Some similarities. Some differences. But close enough in style to be in the same weight class.
I wanted some peat in the line-up. It’s fun to talk about volatiles and half-lives and the merits of drinking your ‘liquid turf’ young or patiently waiting for mature peated malts. Not only that, but this little bit of friendly sparring allowed me to showcase a whisky from beyond the Scottish borders and a little off the beaten path. Always fun.
Breaking down preconceptions is one of the many job perks, I must admit. Uigeadail has a more earthy and robust peaty profile than even the most heavily smoky of Amrut’s offerings, but that’s not where the truest difference is to be found. The Islay bruiser also has a deeper vein of salinity and a medicinal edge that only comes from the coastal rain-saturated peat harvested from the oceanic regions of Scotland. Namely, Islay.
The Amrut, at a mere four years on, punched well above its weight class, but in the end was no match for the monstrosity of Ardbeg’s old school uppercut. Uigeadail, in all its smoky, sherried splendour, won out easily, in spite of much love shown for the syrupy and jammy top notes that cushion the sharpest tors of the Peated Port Pipe.
Three matches on the card. And in every case, the NAS offering won out. Fair ‘nough. But the seeds were sown, and by the end of the night, the questions that were flying spoke volumes as to which side of the fence the audience sat. I’ll say no more. Wink, wink.
But we had to close out with one more for posterity. And to drive home a point.
No battle here, just a chance to wind down and chat over a nice young drink that goes to show that whisky can be both young and delicious. That is incontestable. I wanted to include a dram of Kavalan Solist in the night’s range. Solist is another non-Scotch whisky that is bottled at about three or four years of age and drinks well-beyond its years. It is drams like this – not held to the same regulated standards as Scotch whisky (due to them not falling under the jurisdiction of the Scotch Whisky Association) – that make us question why its not becoming more commonplace to just say it and be proud of it: “I’m a five year old whisky, and I’m bloody delicious”. One day perhaps, one day.

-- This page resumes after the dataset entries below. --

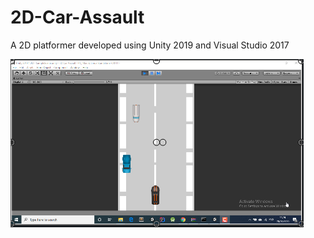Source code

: # 2D-Car-Assault
A 2D platformer developed using Unity 2019 and Visual Studio 2017

![2D Car Assault](/2D%20Car%20Assault.PNG)


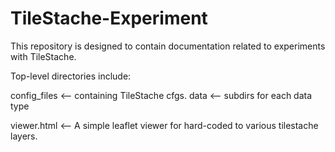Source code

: TileStache-Experiment
=====================

This repository is designed to contain documentation related
to experiments with TileStache.

Top-level directories include:

config_files <-- containing TileStache cfgs.
data <-- subdirs for each data type

viewer.html <-- A simple leaflet viewer for hard-coded to
various tilestache layers.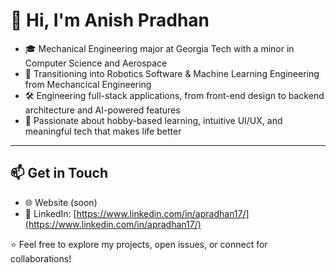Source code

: # 👋 Hi, I'm Anish Pradhan

- 🎓 Mechanical Engineering major at Georgia Tech with a minor in Computer Science and Aerospace
- 🧠 Transitioning into Robotics Software & Machine Learning Engineering from Mechancical Engineering 
- 🛠 Engineering full-stack applications, from front-end design to backend architecture and AI-powered features 
- 🚀 Passionate about hobby-based learning, intuitive UI/UX, and meaningful tech that makes life better
<!--
---

## 🔧 Tech Stack & Tools

- **Languages**: Python, JavaScript (ES6+), C++, MATLAB, HTML/CSS, SQL  
- **Frameworks & Libraries**: React, Next.js, Express, Node.js, Tailwind CSS, Flask, Firebase, pandas, NumPy, Matplotlib  
- **Tools & Platforms**: Git, GitHub, VS Code, Figma, Firebase, Vercel, Netlify, Postman, Jupyter, Fusion 360  
- **Hardware/Simulation**: SolidWorks, ANSYS, Arduino, GBA/LC-3  
- **AI/ML**: TensorFlow (starter), Scikit-learn, OpenAI APIs, vector databases  
- **Learning**: AWS, Hugging Face, Supabase, CI/CD, system design, iOS app development with Swift

---

## 🛠️ Notable Projects

### 📱 SkillStream – Personalized Learning App for Hobby Growth
Creating a short-form video platform that replaces doom-scrolling with progress-tracking, hobby-based discovery, and educational content.
- **Tech**: React, Node.js, Express, Firebase Auth + Firestore, Tailwind, OpenAI API  
- **Features**: Personalized feeds based on selected hobbies (Cooking, Fitness, Engineering), AI-generated grocery lists & summaries, calorie tracking, year-long progress logs  
- **Goal**: Launch iOS MVP with scalable backend and modular architecture

### 🔧 Engineering Tools & GBA Games
Built a GBA game in C where a chicken dodges nuggets, complete with collision detection, state transitions, score tracking, and victory logic.
- **Tech**: C, CS 2110 GBA library, DMA graphics, makefiles, memory-mapped IO  
- **Focus**: Low-level graphics, finite state machines, hardware register access

Designed a fatigue-safe shaft system for a turbopump using MATLAB:
- **Tech**: MATLAB, custom gear/bearing calculators, AGMA equations, stress analysis using class notes  
- **Features**: Step-by-step fatigue, contact stress, and shaft design automation with precise unit tracking

---

## 🎯 Current Goals

- ✅ Build a robust MVP of SkillStream (currently focused on **Cooking**)  
- 🔁 Integrate OpenAI and computer vision tools into SkillStream for smarter recommendations  
- 📱 Launch on iOS, then expand to cross-platform  
- 🤖 Deepen skills in robotics software (ROS2, computer vision, LLMs in embedded systems)  
- 🧠 Finish foundational ML path by **August 15** (transitioning into robotics/software roles)

---

## 🌱 Always Learning

- Applied AI for education and productivity  
- Scalable backend systems and serverless deployment  
- Autonomous systems, control, and data fusion  
- Frontend optimization and user-centered design  
- Ethical and motivating alternatives to ad-driven media platforms
-->
---

## 📫 Get in Touch

- 🌐 Website (soon)
- 🧠 LinkedIn: [https://www.linkedin.com/in/apradhan17/](https://www.linkedin.com/in/apradhan17/)  

⭐️ Feel free to explore my projects, open issues, or connect for collaborations!
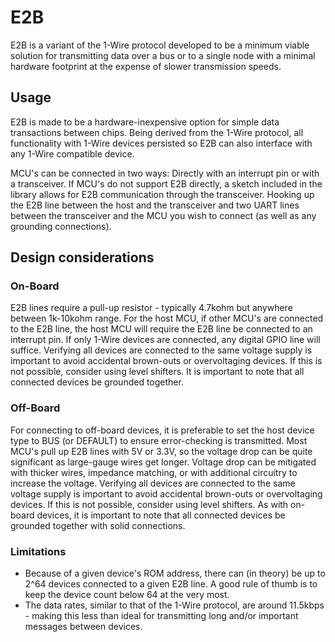 # E2B
E2B is a variant of the 1-Wire protocol developed to be a minimum viable solution for transmitting data over a bus or to a single node with a minimal hardware footprint at the expense of slower transmission speeds.

## Usage
E2B is made to be a hardware-inexpensive option for simple data transactions between chips. Being derived from the 1-Wire protocol, all functionality with 1-Wire devices persisted so E2B can also interface with any 1-Wire compatible device.

MCU's can be connected in two ways: Directly with an interrupt pin or with a transceiver. If MCU's do not support E2B directly, a sketch included in the library allows for E2B communication through the transceiver. Hooking up the E2B line between the host and the transceiver and two UART lines between the transceiver and the MCU you wish to connect (as well as any grounding connections).

## Design considerations
### On-Board
E2B lines require a pull-up resistor - typically 4.7kohm but anywhere between 1k-10kohm range. For the host MCU, if other MCU's are connected to the E2B line, the host MCU will require the E2B line be connected to an interrupt pin. If only 1-Wire devices are connected, any digital GPIO line will suffice. Verifying all devices are connected to the same voltage supply is important to avoid accidental brown-outs or overvoltaging devices. If this is not possible, consider using level shifters. It is important to note that all connected devices be grounded together.

### Off-Board
For connecting to off-board devices, it is preferable to set the host device type to BUS (or DEFAULT) to ensure error-checking is transmitted. Most MCU's pull up E2B lines with 5V or 3.3V, so the voltage drop can be quite significant as large-gauge wires get longer. Voltage drop can be mitigated with thicker wires, impedance matching, or with additional circuitry to increase the voltage. Verifying all devices are connected to the same voltage supply is important to avoid accidental brown-outs or overvoltaging devices. If this is not possible, consider using level shifters. As with on-board devices, it is important to note that all connected devices be grounded together with solid connections.

### Limitations
- Because of a given device's ROM address, there can (in theory) be up to 2^64 devices connected to a given E2B line. A good rule of thumb is to keep the device count below 64 at the very most.
- The data rates, similar to that of the 1-Wire protocol, are around 11.5kbps - making this less than ideal for transmitting long and/or important messages between devices.
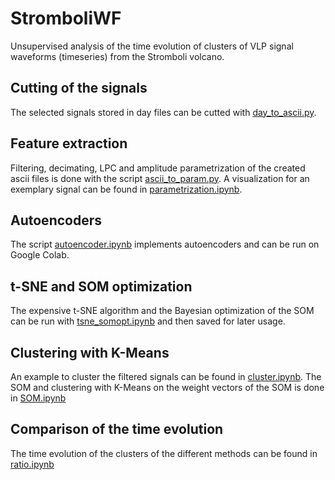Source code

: # StromboliWF
Unsupervised analysis of the time evolution of clusters of VLP signal waveforms (timeseries) from the Stromboli volcano. 

## Cutting of the signals
The selected signals stored in day files can be cutted with [day_to_ascii.py](https://github.com/llayer/StromboliWF/blob/master/day_to_ascii.py).

## Feature extraction
Filtering, decimating, LPC and amplitude parametrization of the created ascii files is done with the script [ascii_to_param.py](https://github.com/llayer/StromboliWF/blob/master/ascii_to_param.py). A visualization for an exemplary signal can be found in [parametrization.ipynb](https://github.com/llayer/StromboliWF/blob/master/parametrization.ipynb).

## Autoencoders
The script [autoencoder.ipynb](https://github.com/llayer/StromboliWF/blob/master/autoencoder.ipynb) implements autoencoders and can be run on Google Colab.

## t-SNE and SOM optimization
The expensive t-SNE algorithm and the Bayesian optimization of the SOM can be run with [tsne_somopt.ipynb](https://github.com/llayer/StromboliWF/blob/master/tsne_somopt.ipynb) and then saved for later usage.

## Clustering with K-Means
An example to cluster the filtered signals can be found in [cluster.ipynb](https://github.com/llayer/StromboliWF/blob/master/cluster.ipynb). The SOM and clustering with K-Means on the weight vectors of the SOM is done in [SOM.ipynb](https://github.com/llayer/StromboliWF/blob/master/SOM.ipynb)

## Comparison of the time evolution
The time evolution of the clusters of the different methods can be found in [ratio.ipynb](https://github.com/llayer/StromboliWF/blob/master/ratio.ipynb)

This particular Solist was matured in ex-Portuguese wine barrels and is marketed as ‘Vinho Barrique’. Its intense and incomparable fruitiness is like nothing else on the market. Something about the subtropical climate in Taiwan brings out an amazing exotic and spicy edge to the whiskies produced at Kavalan. The casks breathe easy in the warmth and humidity and the depth of wood saturation can rarely be matched elsewhere on the planet. As for flavours? Nutty, with deep, dark fruit notes, Chinese five spice, orange zest and marzipan. Brilliant stuff. And a heck of a closer that should make anyone out there suspend their biases and admit that young whisky can be spectacular. In this day and age, there’s really no need to hide behind the cheat of NAS.
I could have spun the narrative differently, of course, but you don’t make a legit point when it’s based on manipulation and deceit. Instead, we keep the dialogue open and friendly, the information clear and easily-digestible and we march toward a day when the regulations that govern these things are put in place by parties with less of a vested interest in ensuring their fiscal bottom line supercedes the longevity of reputation.